(Saved data entries)
▼▼▼

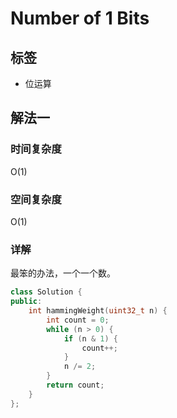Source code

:# Number of 1 Bits

## 标签
* 位运算

## 解法一

### 时间复杂度
O(1)

### 空间复杂度
O(1)

### 详解
最笨的办法，一个一个数。

```c++
class Solution {
public:
    int hammingWeight(uint32_t n) {
        int count = 0;
        while (n > 0) {
            if (n & 1) {
                count++;
            }
            n /= 2;
        }
        return count;
    }
};
```

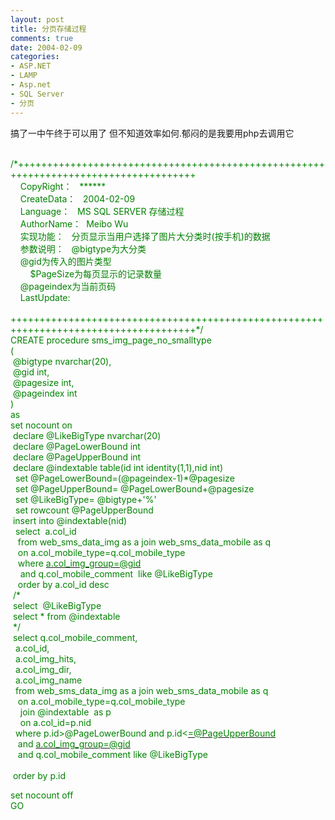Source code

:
 ```yaml
---
layout: post
title: 分页存储过程
comments: true
date: 2004-02-09
categories:
- ASP.NET
- LAMP
- Asp.net
- SQL Server
- 分页
---
```


<p>搞了一中午终于可以用了 但不知道效率如何.郁闷的是我要用php去调用它</p>
<p><span style="color: #008000;">  /*+++++++++++++++++++++++++++++++++++++++++++++++++++++++++++++++++++++++++++++++++++++<br />    CopyRight：   ******<br />    CreateData：   2004-02-09<br />    Language：   MS SQL SERVER 存储过程<br />    AuthorName：  Meibo Wu</span><br /><span style="color: #008000;">    实现功能：   分页显示当用户选择了图片大分类时(按手机)的数据<br />    参数说明：   @bigtype为大分类<br />    @gid为传入的图片类型           <br />        $PageSize为每页显示的记录数量<br />    @pageindex为当前页码                             <br />    LastUpdate:            <br />    ++++++++++++++++++++++++++++++++++++++++++++++++++++++++++++++++++++++++++++++++++++++*/<br />CREATE procedure sms_img_page_no_smalltype<br />(<br /> @bigtype nvarchar(20),<br /> @gid int,<br /> @pagesize int,<br /> @pageindex int<br />)<br />as<br />set nocount on<br /> declare @LikeBigType nvarchar(20)<br /> declare @PageLowerBound int<br /> declare @PageUpperBound int<br /> declare @indextable table(id int identity(1,1),nid int)<br />  set @PageLowerBound=(@pageindex-1)*@pagesize<br />  set @PageUpperBound= @PageLowerBound+@pagesize<br />  set @LikeBigType= @bigtype+'%'<br />  set rowcount @PageUpperBound<br /> insert into @indextable(nid)<br />  select  a.col_id<br />   from web_sms_data_img as a join web_sms_data_mobile as q<br />   on a.col_mobile_type=q.col_mobile_type<br />   where </span><a href="mailto:a.col_img_group=@gid"><span style="color: #008000;">a.col_img_group=@gid</span></a><span style="color: #008000;"><br />    and q.col_mobile_comment  like @LikeBigType<br />   order by a.col_id desc <br /> /*<br /> select  @LikeBigType<br /> select * from @indextable <br /> */<br /> select q.col_mobile_comment,<br />  a.col_id,<br />  a.col_img_hits,<br />  a.col_img_dir,<br />  a.col_img_name<br />  from web_sms_data_img as a join web_sms_data_mobile as q<br />   on a.col_mobile_type=q.col_mobile_type<br />    join @indextable  as p<br />    on a.col_id=p.nid<br />  where p.id&gt;@PageLowerBound and p.id&lt;</span><a href="mailto:=@PageUpperBound"><span style="color: #008000;">=@PageUpperBound</span></a><span style="color: #008000;"><br />   and </span><a href="mailto:a.col_img_group=@gid"><span style="color: #008000;">a.col_img_group=@gid</span></a><span style="color: #008000;"><br />   and q.col_mobile_comment like @LikeBigType<br /> <br /> order by p.id</span></p>
<p><span style="color: #008000;">set nocount off<br />GO<br /></span></p>				
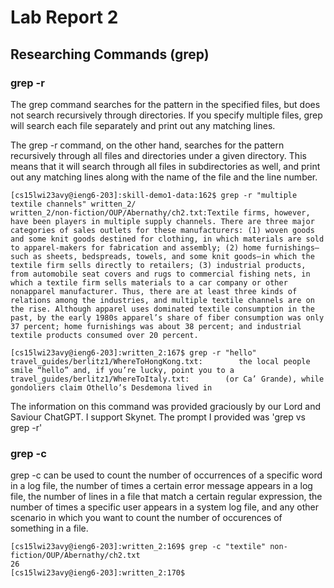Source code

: # Lab Report 2
## Researching Commands (grep)

### grep -r

The grep command searches for the pattern in the specified files, but does not search recursively through directories. If you specify multiple files, grep will search each file separately and print out any matching lines.

The grep -r command, on the other hand, searches for the pattern recursively through all files and directories under a given directory. This means that it will search through all files in subdirectories as well, and print out any matching lines along with the name of the file and the line number.

```
[cs15lwi23avy@ieng6-203]:skill-demo1-data:162$ grep -r "multiple textile channels" written_2/
written_2/non-fiction/OUP/Abernathy/ch2.txt:Textile firms, however, have been players in multiple supply channels. There are three major categories of sales outlets for these manufacturers: (1) woven goods and some knit goods destined for clothing, in which materials are sold to apparel-makers for fabrication and assembly; (2) home furnishings—such as sheets, bedspreads, towels, and some knit goods—in which the textile firm sells directly to retailers; (3) industrial products, from automobile seat covers and rugs to commercial fishing nets, in which a textile firm sells materials to a car company or other nonapparel manufacturer. Thus, there are at least three kinds of relations among the industries, and multiple textile channels are on the rise. Although apparel uses dominated textile consumption in the past, by the early 1980s apparel’s share of fiber consumption was only 37 percent; home furnishings was about 38 percent; and industrial textile products consumed over 20 percent.
```

```
[cs15lwi23avy@ieng6-203]:written_2:167$ grep -r "hello"           
travel_guides/berlitz1/WhereToHongKong.txt:        the local people smile “hello” and, if you’re lucky, point you to a
travel_guides/berlitz1/WhereToItaly.txt:        (or Ca’ Grande), while gondoliers claim Othello’s Desdemona lived in
```

The information on this command was provided graciously by our Lord and Saviour ChatGPT. I support Skynet. The prompt I provided was 'grep vs grep -r'

### grep -c

grep -c can be used to count the number of occurrences of a specific word in a log file, the number of times a certain error message appears in a log file, the number of lines in a file that match a certain regular expression, the number of times a specific user appears in a system log file, and any other scenario in which you want to count the number of occurences of something in a file.

```
[cs15lwi23avy@ieng6-203]:written_2:169$ grep -c "textile" non-fiction/OUP/Abernathy/ch2.txt 
26
[cs15lwi23avy@ieng6-203]:written_2:170$
```
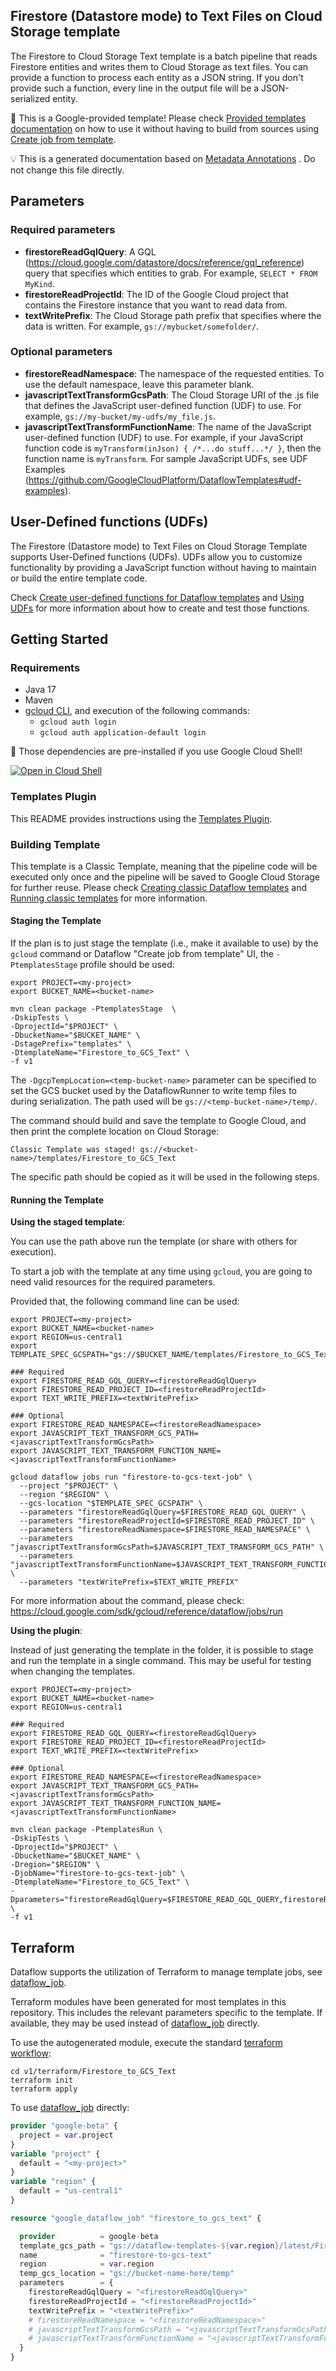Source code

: 
Firestore (Datastore mode) to Text Files on Cloud Storage template
---
The Firestore to Cloud Storage Text template is a batch pipeline that reads
Firestore entities and writes them to Cloud Storage as text files. You can
provide a function to process each entity as a JSON string. If you don't provide
such a function, every line in the output file will be a JSON-serialized entity.


:memo: This is a Google-provided template! Please
check [Provided templates documentation](https://cloud.google.com/dataflow/docs/guides/templates/provided/firestore-to-cloud-storage)
on how to use it without having to build from sources using [Create job from template](https://console.cloud.google.com/dataflow/createjob?template=Firestore_to_GCS_Text).

:bulb: This is a generated documentation based
on [Metadata Annotations](https://github.com/GoogleCloudPlatform/DataflowTemplates/blob/main/contributor-docs/code-contributions.md#metadata-annotations)
. Do not change this file directly.

## Parameters

### Required parameters

* **firestoreReadGqlQuery**: A GQL (https://cloud.google.com/datastore/docs/reference/gql_reference) query that specifies which entities to grab. For example, `SELECT * FROM MyKind`.
* **firestoreReadProjectId**: The ID of the Google Cloud project that contains the Firestore instance that you want to read data from.
* **textWritePrefix**: The Cloud Storage path prefix that specifies where the data is written. For example, `gs://mybucket/somefolder/`.

### Optional parameters

* **firestoreReadNamespace**: The namespace of the requested entities. To use the default namespace, leave this parameter blank.
* **javascriptTextTransformGcsPath**: The Cloud Storage URI of the .js file that defines the JavaScript user-defined function (UDF) to use. For example, `gs://my-bucket/my-udfs/my_file.js`.
* **javascriptTextTransformFunctionName**: The name of the JavaScript user-defined function (UDF) to use. For example, if your JavaScript function code is `myTransform(inJson) { /*...do stuff...*/ }`, then the function name is `myTransform`. For sample JavaScript UDFs, see UDF Examples (https://github.com/GoogleCloudPlatform/DataflowTemplates#udf-examples).


## User-Defined functions (UDFs)

The Firestore (Datastore mode) to Text Files on Cloud Storage Template supports User-Defined functions (UDFs).
UDFs allow you to customize functionality by providing a JavaScript function
without having to maintain or build the entire template code.

Check [Create user-defined functions for Dataflow templates](https://cloud.google.com/dataflow/docs/guides/templates/create-template-udf)
and [Using UDFs](https://github.com/GoogleCloudPlatform/DataflowTemplates#using-udfs)
for more information about how to create and test those functions.


## Getting Started

### Requirements

* Java 17
* Maven
* [gcloud CLI](https://cloud.google.com/sdk/gcloud), and execution of the
  following commands:
  * `gcloud auth login`
  * `gcloud auth application-default login`

:star2: Those dependencies are pre-installed if you use Google Cloud Shell!

[![Open in Cloud Shell](http://gstatic.com/cloudssh/images/open-btn.svg)](https://console.cloud.google.com/cloudshell/editor?cloudshell_git_repo=https%3A%2F%2Fgithub.com%2FGoogleCloudPlatform%2FDataflowTemplates.git&cloudshell_open_in_editor=v1/src/main/java/com/google/cloud/teleport/templates/DatastoreToText.java)

### Templates Plugin

This README provides instructions using
the [Templates Plugin](https://github.com/GoogleCloudPlatform/DataflowTemplates#templates-plugin).

### Building Template

This template is a Classic Template, meaning that the pipeline code will be
executed only once and the pipeline will be saved to Google Cloud Storage for
further reuse. Please check [Creating classic Dataflow templates](https://cloud.google.com/dataflow/docs/guides/templates/creating-templates)
and [Running classic templates](https://cloud.google.com/dataflow/docs/guides/templates/running-templates)
for more information.

#### Staging the Template

If the plan is to just stage the template (i.e., make it available to use) by
the `gcloud` command or Dataflow "Create job from template" UI,
the `-PtemplatesStage` profile should be used:

```shell
export PROJECT=<my-project>
export BUCKET_NAME=<bucket-name>

mvn clean package -PtemplatesStage  \
-DskipTests \
-DprojectId="$PROJECT" \
-DbucketName="$BUCKET_NAME" \
-DstagePrefix="templates" \
-DtemplateName="Firestore_to_GCS_Text" \
-f v1
```

The `-DgcpTempLocation=<temp-bucket-name>` parameter can be specified to set the GCS bucket used by the DataflowRunner to write
temp files to during serialization. The path used will be `gs://<temp-bucket-name>/temp/`.

The command should build and save the template to Google Cloud, and then print
the complete location on Cloud Storage:

```
Classic Template was staged! gs://<bucket-name>/templates/Firestore_to_GCS_Text
```

The specific path should be copied as it will be used in the following steps.

#### Running the Template

**Using the staged template**:

You can use the path above run the template (or share with others for execution).

To start a job with the template at any time using `gcloud`, you are going to
need valid resources for the required parameters.

Provided that, the following command line can be used:

```shell
export PROJECT=<my-project>
export BUCKET_NAME=<bucket-name>
export REGION=us-central1
export TEMPLATE_SPEC_GCSPATH="gs://$BUCKET_NAME/templates/Firestore_to_GCS_Text"

### Required
export FIRESTORE_READ_GQL_QUERY=<firestoreReadGqlQuery>
export FIRESTORE_READ_PROJECT_ID=<firestoreReadProjectId>
export TEXT_WRITE_PREFIX=<textWritePrefix>

### Optional
export FIRESTORE_READ_NAMESPACE=<firestoreReadNamespace>
export JAVASCRIPT_TEXT_TRANSFORM_GCS_PATH=<javascriptTextTransformGcsPath>
export JAVASCRIPT_TEXT_TRANSFORM_FUNCTION_NAME=<javascriptTextTransformFunctionName>

gcloud dataflow jobs run "firestore-to-gcs-text-job" \
  --project "$PROJECT" \
  --region "$REGION" \
  --gcs-location "$TEMPLATE_SPEC_GCSPATH" \
  --parameters "firestoreReadGqlQuery=$FIRESTORE_READ_GQL_QUERY" \
  --parameters "firestoreReadProjectId=$FIRESTORE_READ_PROJECT_ID" \
  --parameters "firestoreReadNamespace=$FIRESTORE_READ_NAMESPACE" \
  --parameters "javascriptTextTransformGcsPath=$JAVASCRIPT_TEXT_TRANSFORM_GCS_PATH" \
  --parameters "javascriptTextTransformFunctionName=$JAVASCRIPT_TEXT_TRANSFORM_FUNCTION_NAME" \
  --parameters "textWritePrefix=$TEXT_WRITE_PREFIX"
```

For more information about the command, please check:
https://cloud.google.com/sdk/gcloud/reference/dataflow/jobs/run


**Using the plugin**:

Instead of just generating the template in the folder, it is possible to stage
and run the template in a single command. This may be useful for testing when
changing the templates.

```shell
export PROJECT=<my-project>
export BUCKET_NAME=<bucket-name>
export REGION=us-central1

### Required
export FIRESTORE_READ_GQL_QUERY=<firestoreReadGqlQuery>
export FIRESTORE_READ_PROJECT_ID=<firestoreReadProjectId>
export TEXT_WRITE_PREFIX=<textWritePrefix>

### Optional
export FIRESTORE_READ_NAMESPACE=<firestoreReadNamespace>
export JAVASCRIPT_TEXT_TRANSFORM_GCS_PATH=<javascriptTextTransformGcsPath>
export JAVASCRIPT_TEXT_TRANSFORM_FUNCTION_NAME=<javascriptTextTransformFunctionName>

mvn clean package -PtemplatesRun \
-DskipTests \
-DprojectId="$PROJECT" \
-DbucketName="$BUCKET_NAME" \
-Dregion="$REGION" \
-DjobName="firestore-to-gcs-text-job" \
-DtemplateName="Firestore_to_GCS_Text" \
-Dparameters="firestoreReadGqlQuery=$FIRESTORE_READ_GQL_QUERY,firestoreReadProjectId=$FIRESTORE_READ_PROJECT_ID,firestoreReadNamespace=$FIRESTORE_READ_NAMESPACE,javascriptTextTransformGcsPath=$JAVASCRIPT_TEXT_TRANSFORM_GCS_PATH,javascriptTextTransformFunctionName=$JAVASCRIPT_TEXT_TRANSFORM_FUNCTION_NAME,textWritePrefix=$TEXT_WRITE_PREFIX" \
-f v1
```

## Terraform

Dataflow supports the utilization of Terraform to manage template jobs,
see [dataflow_job](https://registry.terraform.io/providers/hashicorp/google/latest/docs/resources/dataflow_job).

Terraform modules have been generated for most templates in this repository. This includes the relevant parameters
specific to the template. If available, they may be used instead of
[dataflow_job](https://registry.terraform.io/providers/hashicorp/google/latest/docs/resources/dataflow_job)
directly.

To use the autogenerated module, execute the standard
[terraform workflow](https://developer.hashicorp.com/terraform/intro/core-workflow):

```shell
cd v1/terraform/Firestore_to_GCS_Text
terraform init
terraform apply
```

To use
[dataflow_job](https://registry.terraform.io/providers/hashicorp/google/latest/docs/resources/dataflow_job)
directly:

```terraform
provider "google-beta" {
  project = var.project
}
variable "project" {
  default = "<my-project>"
}
variable "region" {
  default = "us-central1"
}

resource "google_dataflow_job" "firestore_to_gcs_text" {

  provider          = google-beta
  template_gcs_path = "gs://dataflow-templates-${var.region}/latest/Firestore_to_GCS_Text"
  name              = "firestore-to-gcs-text"
  region            = var.region
  temp_gcs_location = "gs://bucket-name-here/temp"
  parameters        = {
    firestoreReadGqlQuery = "<firestoreReadGqlQuery>"
    firestoreReadProjectId = "<firestoreReadProjectId>"
    textWritePrefix = "<textWritePrefix>"
    # firestoreReadNamespace = "<firestoreReadNamespace>"
    # javascriptTextTransformGcsPath = "<javascriptTextTransformGcsPath>"
    # javascriptTextTransformFunctionName = "<javascriptTextTransformFunctionName>"
  }
}
```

▲▲▲

## Prompt
Nothing but a number belongs in the answer: the number of lines above that contain "login".

## The completed task
2